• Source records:
----------------------------------------
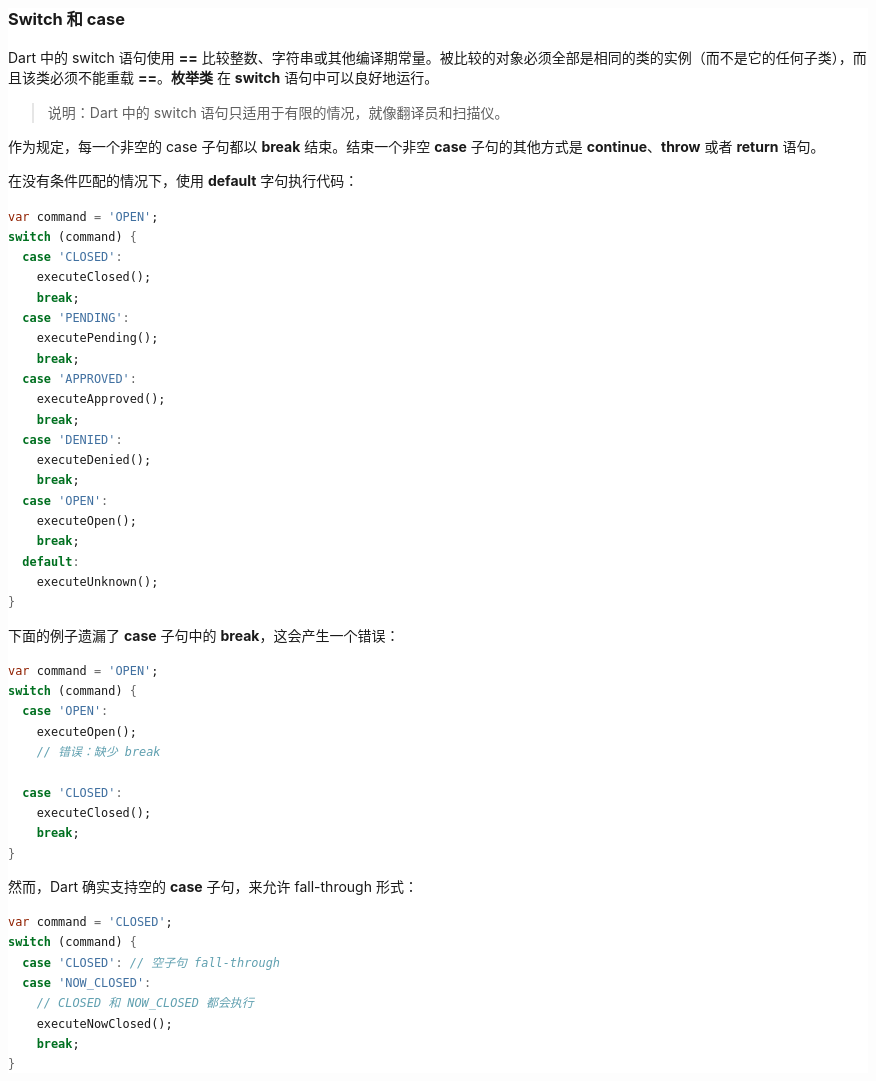 ### Switch 和 case

Dart 中的 switch 语句使用 **==** 比较整数、字符串或其他编译期常量。被比较的对象必须全部是相同的类的实例（而不是它的任何子类），而且该类必须不能重载 **==**。**枚举类** 在 **switch** 语句中可以良好地运行。

> 说明：Dart 中的 switch 语句只适用于有限的情况，就像翻译员和扫描仪。

作为规定，每一个非空的 case 子句都以 **break** 结束。结束一个非空 **case** 子句的其他方式是 **continue**、**throw** 或者 **return** 语句。

在没有条件匹配的情况下，使用 **default** 字句执行代码：

```dart
var command = 'OPEN';
switch (command) {
  case 'CLOSED':
    executeClosed();
    break;
  case 'PENDING':
    executePending();
    break;
  case 'APPROVED':
    executeApproved();
    break;
  case 'DENIED':
    executeDenied();
    break;
  case 'OPEN':
    executeOpen();
    break;
  default:
    executeUnknown();
}
```

下面的例子遗漏了 **case** 子句中的 **break**，这会产生一个错误：

```dart
var command = 'OPEN';
switch (command) {
  case 'OPEN':
    executeOpen();
    // 错误：缺少 break

  case 'CLOSED':
    executeClosed();
    break;
}
```

然而，Dart 确实支持空的 **case** 子句，来允许 fall-through 形式：

```dart
var command = 'CLOSED';
switch (command) {
  case 'CLOSED': // 空子句 fall-through
  case 'NOW_CLOSED':
    // CLOSED 和 NOW_CLOSED 都会执行
    executeNowClosed();
    break;
}
```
----------------------------------------
Return every line of the data above in which "default" appears.

在没有条件匹配的情况下，使用 **default** 字句执行代码：
  default:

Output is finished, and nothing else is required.